Jury awards $500,000.00 for Henry and Virginia Brewington in the Superblock city harassment case this afternoon.
Judge John reduced the settlement amount to $300,000 as a negotiated amount after City Attorney Mike Battle asked for a lower settlement based on state cap statutes.
In a landmark ruling against the City of Myrtle Beach, twelve jurors returned a judgement of $500,000.00 in damages for the plaintiffs, Henry and Virginia Brewington, at 6:35 p.m. this afternoon in the Superblock city harassment case.
The jury ruled that the City of Myrtle Beach tortiously interfered with the contract relationship between the Club Levelz Bar and Grill and Natalie Litsey.
In his closing arguments Attorney Tommy Brittain asked the jury “why did they believe the City of Myrtle Beach refused to put former City Manager John Pedersen and former City Attorney Tom Ellenburg on the witness stand?” “Because Tucker Player and I would have eaten their lunch!” said Brittain.

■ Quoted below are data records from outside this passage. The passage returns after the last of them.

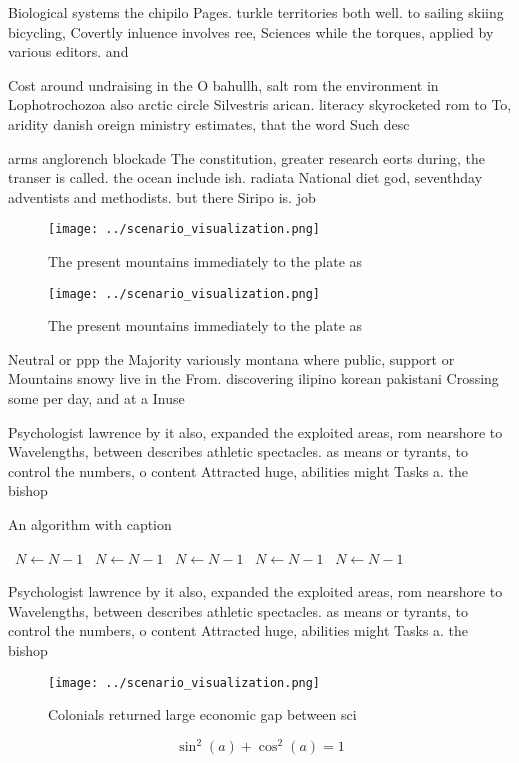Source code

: \documentclass[a4paper]{article}
\begin{document}
Biological systems the chipilo Pages. turkle territories both well. to sailing skiing bicycling, Covertly inluence involves ree, Sciences while the torques, applied by various editors. and 

Cost around undraising in the O bahullh, salt rom the environment in Lophotrochozoa also arctic circle Silvestris arican. literacy skyrocketed rom to To, aridity danish oreign ministry estimates, that the word Such desc

arms anglorench blockade The constitution, greater research eorts during, the transer is called. the ocean include ish. radiata National diet god, seventhday adventists and methodists. but there Siripo is. job

\begin{figure}
\centering
\texttt{[image: ../scenario\_visualization.png]}
\caption{The present mountains immediately to the plate as
}
\end{figure}
 
\begin{figure}
\centering
\texttt{[image: ../scenario\_visualization.png]}
\caption{The present mountains immediately to the plate as
}
\end{figure}
 
Neutral or ppp the Majority variously montana where public, support or Mountains snowy live in the From. discovering ilipino korean pakistani Crossing some per day, and at a Inuse

Psychologist lawrence by it also, expanded the exploited areas, rom nearshore to Wavelengths, between describes athletic spectacles. as means or tyrants, to control the numbers, o content Attracted huge, abilities might Tasks a. the bishop

\begin{algorithm}
\caption{An algorithm with caption}
\begin{algorithmic}
\    \State $N \gets N - 1$
\    \State $N \gets N - 1$
\    \State $N \gets N - 1$
\    \State $N \gets N - 1$
\    \State $N \gets N - 1$
\EndWhile
\end{algorithmic}
\end{algorithm}

Psychologist lawrence by it also, expanded the exploited areas, rom nearshore to Wavelengths, between describes athletic spectacles. as means or tyrants, to control the numbers, o content Attracted huge, abilities might Tasks a. the bishop

\begin{figure}
\centering
\texttt{[image: ../scenario\_visualization.png]}
\caption{Colonials returned large economic gap between sci
}
\end{figure}
 
\[ \sin^2(a)+\cos^2(a) = 1 \]
\end{document}
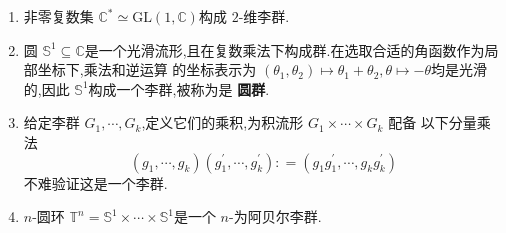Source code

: \documentclass[../../几何与拓扑.tex]{subfiles}
\begin{document}
\begin{example}[李群的例子]
\begin{enumerate}
        \item  非零复数集 \(  \mathbb{C}^{*}  \simeq \mathrm{GL}\left( 1,\mathbb{C}  \right) \)构成 \(  2  \)-维李群.
        \item 圆 \(  \mathbb{S}^{1}\subseteq \mathbb{C}  \)是一个光滑流形,且在复数乘法下构成群.在选取合适的角函数作为局部坐标下,乘法和逆运算
        的坐标表示为 \(  \left( \theta _1 , \theta _2  \right)\mapsto  \theta _1 +  \theta _2 , \theta \mapsto - \theta    \)均是光滑的,因此 \(  \mathbb{S}^{1}  \)构成一个李群,被称为是 \textbf{圆群}.
        \item 给定李群 \(   G_1,\cdots,G_k   \),定义它们的乘积,为积流形 \(  G_1\times \cdots \times G_{k}  \)                   配备
        以下分量乘法 \[
        \left(  g_1,\cdots,g_k  \right) \left( g_1^{\prime} ,\cdots ,g_{k}^{\prime}  \right): =  \left( g_1g_1^{\prime} ,\cdots ,g_{k}g_{k}^{\prime}  \right)   
        \]不难验证这是一个李群.
        \item \(  n  \)-圆环 \(  \mathbb{T}^{n}=  \mathbb{S}^{1}\times \cdots \times \mathbb{S}^{1}  \)是一个 \(  n  \)-为阿贝尔李群.   
    \end{enumerate}
    
\end{example}

\hspace*{\fill} 
\end{document}
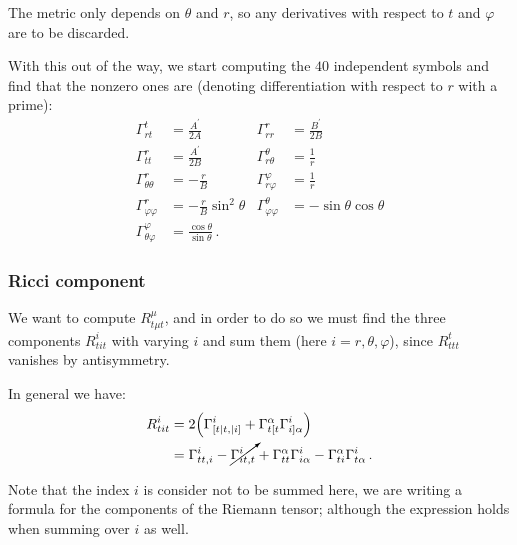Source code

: \documentclass[main.tex]{subfiles}
\begin{document}
The metric only depends on \(\theta \) and \(r\), so any derivatives with respect to \(t\) and \(\varphi \) are to be discarded. 

With this out of the way, we start computing the \(40\) independent symbols and find that the nonzero ones are (denoting differentiation with respect to \(r\) with a prime): 
%
\begin{subequations} \label{eq:schwarzschild-christoffel}
\begin{align}
  \Gamma^{t}_{rt} &= \frac{A^{\prime }}{2A}  &
  \Gamma^{r}_{rr} &= \frac{B^{\prime }}{2B}  \\
  \Gamma^{r}_{tt} &= \frac{A^{\prime }}{2B}  &
  \Gamma^{\theta }_{r \theta } &= \frac{1}{r}  \\
  \Gamma^{r}_{\theta \theta } &= -\frac{r}{B}  &
  \Gamma^{\varphi }_{r \varphi } &= \frac{1}{r}  \\
  \Gamma^{r}_{\varphi \varphi } &= - \frac{r}{B} \sin^2 \theta  &
  \Gamma^{\theta }_{\varphi \varphi } &= - \sin \theta \cos \theta  \\
  \Gamma^{\varphi }_{\theta \varphi } &= \frac{\cos \theta }{\sin \theta }
\,.
\end{align}
\end{subequations}

\subsubsection{Ricci component}

We want to compute \(R^{\mu }_{t \mu t }\), and in order to do so we must find the three components \(R^{i}_{tit}\) with varying \(i\) and sum them (here \(i = r, \theta,\varphi \)), since \(R^{t}_{ttt}\) vanishes by antisymmetry. 

In general we have: 
%
\begin{subequations}
\begin{align}
  R^{i}_{tit} &= 2 \qty( \Gamma^{i}_{[t| t, |i]}  + \Gamma^{\alpha }_{t[t} \Gamma^{i}_{i] \alpha })  \\
  &= \Gamma^{i}_{tt, i} - \cancelto{}{\Gamma^{i}_{it,t}}
  + \Gamma^{\alpha }_{tt} \Gamma^{i}_{i\alpha }
  - \Gamma^{\alpha }_{ti} \Gamma^{i}_{t\alpha }
\,.
\end{align}
\end{subequations}

Note that the index \(i\) is consider not to be summed here, we are writing a formula for the components of the Riemann tensor; although the expression holds when summing over \(i\) as well. 
\end{document}
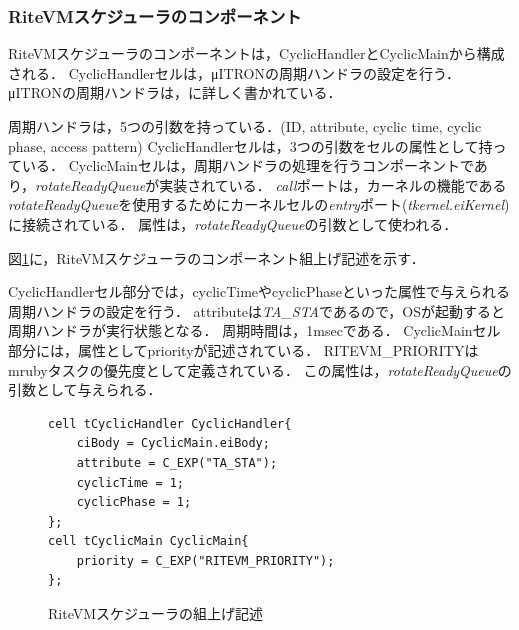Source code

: \documentclass[submit,techrep]{ipsj}
\begin{document}
\subsubsection{RiteVMスケジューラのコンポーネント}
RiteVMスケジューラのコンポーネントは，CyclicHandlerとCyclicMainから構成される．
CyclicHandlerセルは，μITRONの周期ハンドラの設定を行う．
μITRONの周期ハンドラは，\cite{par:microITRON}に詳しく書かれている．

周期ハンドラは，5つの引数を持っている．(ID, attribute, cyclic time, cyclic phase, access pattern)
CyclicHandlerセルは，3つの引数をセルの属性として持っている．
CyclicMainセルは，周期ハンドラの処理を行うコンポーネントであり，{\it rotateReadyQueue}が実装されている．
{\it call}ポートは，カーネルの機能である{\it rotateReadyQueue}を使用するためにカーネルセルの{\it entry}ポート({\it tkernel.eiKernel})に接続されている．
属性は，{\it rotateReadyQueue}の引数として使われる．

図\ref{build_cyclic_handler}に，RiteVMスケジューラのコンポーネント組上げ記述を示す．

CyclicHandlerセル部分では，cyclicTimeやcyclicPhaseといった属性で与えられる周期ハンドラの設定を行う．
attributeは{\it TA\_STA}であるので，OSが起動すると周期ハンドラが実行状態となる．
周期時間は，1msecである．
CyclicMainセル部分には，属性としてpriorityが記述されている．
RITEVM\_PRIORITYはmrubyタスクの優先度として定義されている．
この属性は，{\it rotateReadyQueue}の引数として与えられる．

\begin{figure}[t]
    \centering
    \begin{lstlisting}
cell tCyclicHandler CyclicHandler{
    ciBody = CyclicMain.eiBody;
    attribute = C_EXP("TA_STA");
    cyclicTime = 1;
    cyclicPhase = 1;
};
cell tCyclicMain CyclicMain{
    priority = C_EXP("RITEVM_PRIORITY");
};
   \end{lstlisting}
    \caption{RiteVMスケジューラの組上げ記述}
    \label{build_cyclic_handler}
\end{figure}
 
\end{document}
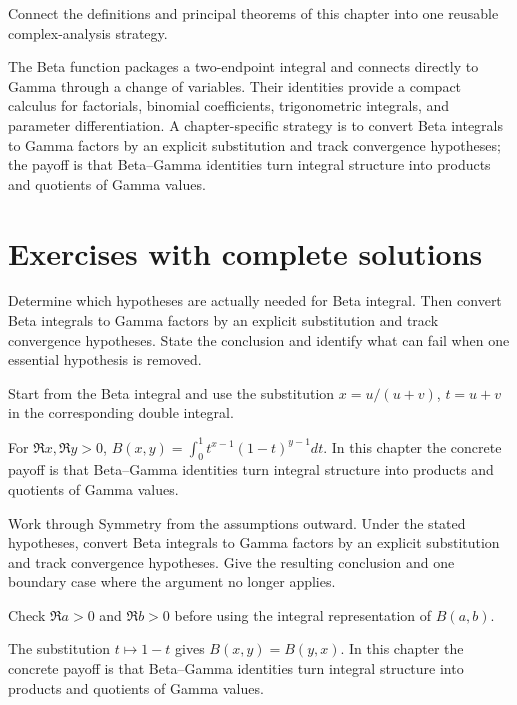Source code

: \begin{problem}\label{prob:iv20-problem-12}
Connect the definitions and principal theorems of this chapter into one reusable complex-analysis strategy.
\end{problem}
\begin{solution}
The Beta function packages a two-endpoint integral and connects directly to Gamma through a change of variables. Their identities provide a compact calculus for factorials, binomial coefficients, trigonometric integrals, and parameter differentiation. A chapter-specific strategy is to convert Beta integrals to Gamma factors by an explicit substitution and track convergence hypotheses; the payoff is that Beta--Gamma identities turn integral structure into products and quotients of Gamma values.
\end{solution}

\section{Exercises with complete solutions}

\begin{exercise}\label{exr:iv20-01}
Determine which hypotheses are actually needed for Beta integral. Then convert Beta integrals to Gamma factors by an explicit substitution and track convergence hypotheses. State the conclusion and identify what can fail when one essential hypothesis is removed.
\end{exercise}
\begin{hint}
Start from the Beta integral and use the substitution \(x=u/(u+v)\), \(t=u+v\) in the corresponding double integral.
\end{hint}
\begin{solution}
For $\Re x,\Re y>0$, $B(x,y)=\int_0^1 t^{x-1}(1-t)^{y-1}dt$. In this chapter the concrete payoff is that Beta--Gamma identities turn integral structure into products and quotients of Gamma values.
\end{solution}

\begin{exercise}\label{exr:iv20-02}
Work through Symmetry from the assumptions outward. Under the stated hypotheses, convert Beta integrals to Gamma factors by an explicit substitution and track convergence hypotheses. Give the resulting conclusion and one boundary case where the argument no longer applies.
\end{exercise}
\begin{hint}
Check \(\Re a>0\) and \(\Re b>0\) before using the integral representation of \(B(a,b)\).
\end{hint}
\begin{solution}
The substitution $t\mapsto1-t$ gives $B(x,y)=B(y,x)$. In this chapter the concrete payoff is that Beta--Gamma identities turn integral structure into products and quotients of Gamma values.
\end{solution}

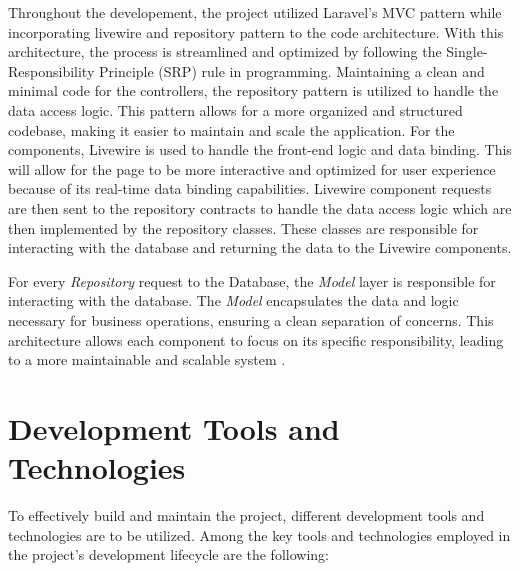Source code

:     Throughout the developement, the project utilized Laravel's MVC pattern while incorporating livewire and repository pattern to the code architecture. With this architecture, the process is streamlined and optimized by following the Single-Responsibility Principle (SRP) rule in programming.  Maintaining a clean and minimal code for the controllers, the repository pattern is utilized to handle the data access logic. This pattern allows for a more organized and structured codebase, making it easier to maintain and scale the application. For the components, Livewire is used to handle the front-end logic and data binding. This will allow for the page to be more interactive and optimized for user experience because of its real-time data binding capabilities. Livewire component requests are then sent to the repository contracts to handle the data access logic which are then implemented by the repository classes. These classes are responsible for interacting with the database and returning the data to the Livewire components. 
    
    For every \textit{Repository} request to the Database, the \textit{Model} layer is responsible for interacting with the database. The \textit{Model} encapsulates the data and logic necessary for business operations, ensuring a clean separation of concerns. This architecture allows each component to focus on its specific responsibility, leading to a more maintainable and scalable system \cite{mdn12023} \cite{wikipedia12024}. 

\section{Development Tools and Technologies}

    To effectively build and maintain the project, different development tools and technologies are to be utilized. Among the key tools and technologies employed in the project's development lifecycle are the following:


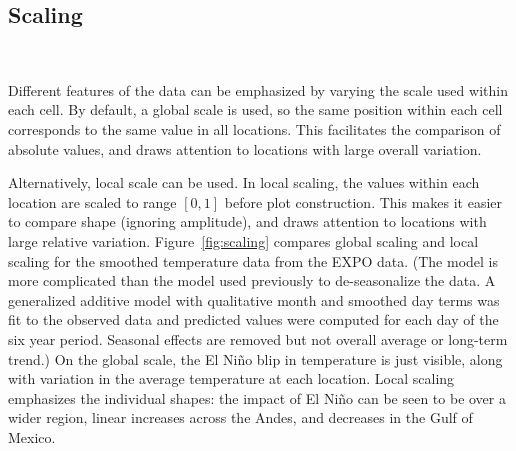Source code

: \documentclass[oneside]{article}
\begin{document}




\subsection{Scaling}~\label{sec:scale}


Different features of the data can be emphasized by varying the scale used within each cell. By default, a global scale is used, so the same position within each cell corresponds to the same value in all locations. This facilitates the comparison of absolute values, and draws attention to locations with large overall variation.

Alternatively, local scale can be used. In local scaling, the values within each location are scaled to range $[0, 1]$ before plot construction. This makes it easier to compare shape (ignoring amplitude), and draws attention to locations with large relative variation. Figure~\ref{fig:scaling} compares global scaling and local scaling for the smoothed temperature data from the EXPO data. (The model is more complicated than the model used previously to de-seasonalize the data. A generalized additive model \citep{wood:2006} with qualitative month and smoothed day terms was fit to the observed data and predicted values were computed for each day of the six year period. Seasonal effects are removed but not overall average or long-term trend.) On the global scale, the El Ni\~no blip in temperature is just visible, along with variation in the average temperature at each location. Local scaling emphasizes the individual shapes: the impact of El Ni\~no can be seen to be over a wider region, linear increases across the Andes, and decreases in the Gulf of Mexico.
\end{document}
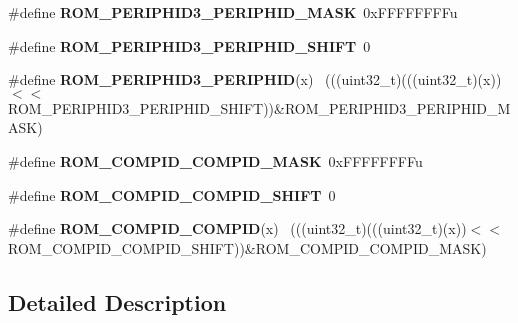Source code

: \begin{DoxyCompactItemize}
\item 
\hypertarget{group___r_o_m___register___masks_ga0f7212db2daf16bb9cd76004eef1f845}{}\#define {\bfseries R\+O\+M\+\_\+\+P\+E\+R\+I\+P\+H\+I\+D3\+\_\+\+P\+E\+R\+I\+P\+H\+I\+D\+\_\+\+M\+A\+S\+K}~0x\+F\+F\+F\+F\+F\+F\+F\+Fu\label{group___r_o_m___register___masks_ga0f7212db2daf16bb9cd76004eef1f845}

\item 
\hypertarget{group___r_o_m___register___masks_ga61106adc7eb36f078c312d6111da5941}{}\#define {\bfseries R\+O\+M\+\_\+\+P\+E\+R\+I\+P\+H\+I\+D3\+\_\+\+P\+E\+R\+I\+P\+H\+I\+D\+\_\+\+S\+H\+I\+F\+T}~0\label{group___r_o_m___register___masks_ga61106adc7eb36f078c312d6111da5941}

\item 
\hypertarget{group___r_o_m___register___masks_gace37d13cebd28e03bb413cedb5992f90}{}\#define {\bfseries R\+O\+M\+\_\+\+P\+E\+R\+I\+P\+H\+I\+D3\+\_\+\+P\+E\+R\+I\+P\+H\+I\+D}(x)                            ~(((uint32\+\_\+t)(((uint32\+\_\+t)(x))$<$$<$R\+O\+M\+\_\+\+P\+E\+R\+I\+P\+H\+I\+D3\+\_\+\+P\+E\+R\+I\+P\+H\+I\+D\+\_\+\+S\+H\+I\+F\+T))\&R\+O\+M\+\_\+\+P\+E\+R\+I\+P\+H\+I\+D3\+\_\+\+P\+E\+R\+I\+P\+H\+I\+D\+\_\+\+M\+A\+S\+K)\label{group___r_o_m___register___masks_gace37d13cebd28e03bb413cedb5992f90}

\item 
\hypertarget{group___r_o_m___register___masks_gae20c6541595b7ae93be71b45403230b7}{}\#define {\bfseries R\+O\+M\+\_\+\+C\+O\+M\+P\+I\+D\+\_\+\+C\+O\+M\+P\+I\+D\+\_\+\+M\+A\+S\+K}~0x\+F\+F\+F\+F\+F\+F\+F\+Fu\label{group___r_o_m___register___masks_gae20c6541595b7ae93be71b45403230b7}

\item 
\hypertarget{group___r_o_m___register___masks_ga348650897eca9cb7d75adcf78efceb33}{}\#define {\bfseries R\+O\+M\+\_\+\+C\+O\+M\+P\+I\+D\+\_\+\+C\+O\+M\+P\+I\+D\+\_\+\+S\+H\+I\+F\+T}~0\label{group___r_o_m___register___masks_ga348650897eca9cb7d75adcf78efceb33}

\item 
\hypertarget{group___r_o_m___register___masks_ga9a8a33586badaef729481104bbedabe4}{}\#define {\bfseries R\+O\+M\+\_\+\+C\+O\+M\+P\+I\+D\+\_\+\+C\+O\+M\+P\+I\+D}(x)                                      ~(((uint32\+\_\+t)(((uint32\+\_\+t)(x))$<$$<$R\+O\+M\+\_\+\+C\+O\+M\+P\+I\+D\+\_\+\+C\+O\+M\+P\+I\+D\+\_\+\+S\+H\+I\+F\+T))\&R\+O\+M\+\_\+\+C\+O\+M\+P\+I\+D\+\_\+\+C\+O\+M\+P\+I\+D\+\_\+\+M\+A\+S\+K)\label{group___r_o_m___register___masks_ga9a8a33586badaef729481104bbedabe4}

\end{DoxyCompactItemize}


\subsection{Detailed Description}
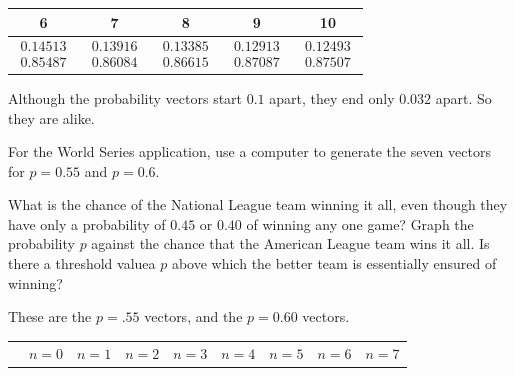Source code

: \begin{exercises}
\begin{answer}
\begin{exparts}
\begin{center}
             \begin{tabular}{|ccccc}
               6  &7  &8  &9 &10 \\ 
               \hline
               $\begin{array}{c}  0.14513 \\ 0.85487  \end{array}$
               &$\begin{array}{c}  0.13916 \\ 0.86084  \end{array}$
               &$\begin{array}{c}  0.13385 \\ 0.86615  \end{array}$
               &$\begin{array}{c}  0.12913 \\ 0.87087  \end{array}$
               &$\begin{array}{c}  0.12493 \\ 0.87507  \end{array}$
             \end{tabular}
           \end{center}
          \partsitem Although the probability vectors start $0.1$ apart,
            they end only $0.032$ apart.
            So they are alike.
       \end{exparts}
     \end{answer}  
  \item 
    For the World Series application, use a computer to generate
    the seven vectors for $p=0.55$ and $p=0.6$.
    \begin{exparts}
      \partsitem What is the chance of the National League team winning it all,
        even though they have only a probability of $0.45$ or $0.40$ of
        winning any one game?
      \partsitem Graph the probability $p$ against the chance that the
        American League team wins it all.
        Is there a threshold value\Dash a $p$ above which the better team
        is essentially ensured of winning?
    \end{exparts}
    \begin{answer}
     These are the $p=.55$ vectors, and the $p=0.60$ vectors.
     \begin{center}\footnotesize
       \begin{tabular}{@{}r@{}cccccccc@{}}
         &$n=0$  &$n=1$  &$n=2$  &$n=3$  &$n=4$  &$n=5$  &$n=6$  &$n=7$  \\ 

\end{tabular}
\end{center}
\end{answer}
\end{exercises}
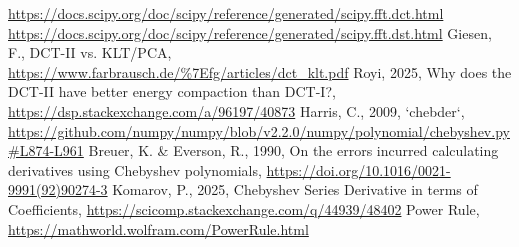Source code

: \documentclass[10pt]{article}
\begin{document}
\begin{thebibliography}{99}
	\url{https://docs.scipy.org/doc/scipy/reference/generated/scipy.fft.dct.html}
	\url{https://docs.scipy.org/doc/scipy/reference/generated/scipy.fft.dst.html}
	Giesen, F., DCT-II vs. KLT/PCA, \url{https://www.farbrausch.de/%7Efg/articles/dct_klt.pdf}
	Royi, 2025, Why does the DCT-II have better energy compaction than DCT-I?, \url{https://dsp.stackexchange.com/a/96197/40873}
	Harris, C., 2009, `chebder`, \url{https://github.com/numpy/numpy/blob/v2.2.0/numpy/polynomial/chebyshev.py#L874-L961}
	Breuer, K. \& Everson, R., 1990, On the errors incurred calculating derivatives using Chebyshev polynomials, \url{https://doi.org/10.1016/0021-9991(92)90274-3}
	Komarov, P., 2025, Chebyshev Series Derivative in terms of Coefficients, \url{https://scicomp.stackexchange.com/q/44939/48402}
	Power Rule, \url{https://mathworld.wolfram.com/PowerRule.html}
\end{thebibliography}
\end{document}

We reached out to Attorneys Tucker Player and Tommy Brittain after the case ended and asked what this meant for their pending Federal Superblock cases. Player chuckled and said, “You ain’t seen nothing yet.”
Mike Battle of the Battle Law firm (who represented the city) did call Myrtle Beach Police Chief Amy Prock to the stand. She first represented herself as an expert witness on nuisance properties. She claimed that Club Levelz was a nuisance property.
Under cross examination, however, her claim of expert witness fell apart. Judge John asked the jury to be dismissed. He informed Attorney Mike Battle, representing the city, that Chief Amy Prock could not be considered an expert witness.
The trial was filled with multiple missteps by witnesses for the city. Former city employees routinely answered they could not recall past events ongoing.
Jurors told local resident Karon Mitchell, after the trial ended, they saw right through the city’s bogus nuisance claims.
WHY THIS MATTERS
There are multiple SuperBlock cases now in Federal Court with millions in judgements to be awarded should the city lose those.
This case sets a dangerous precedent for the City of Myrtle Beach.
It puts those remaining cases in jeopardy as it relates to the city successfully defending each of those.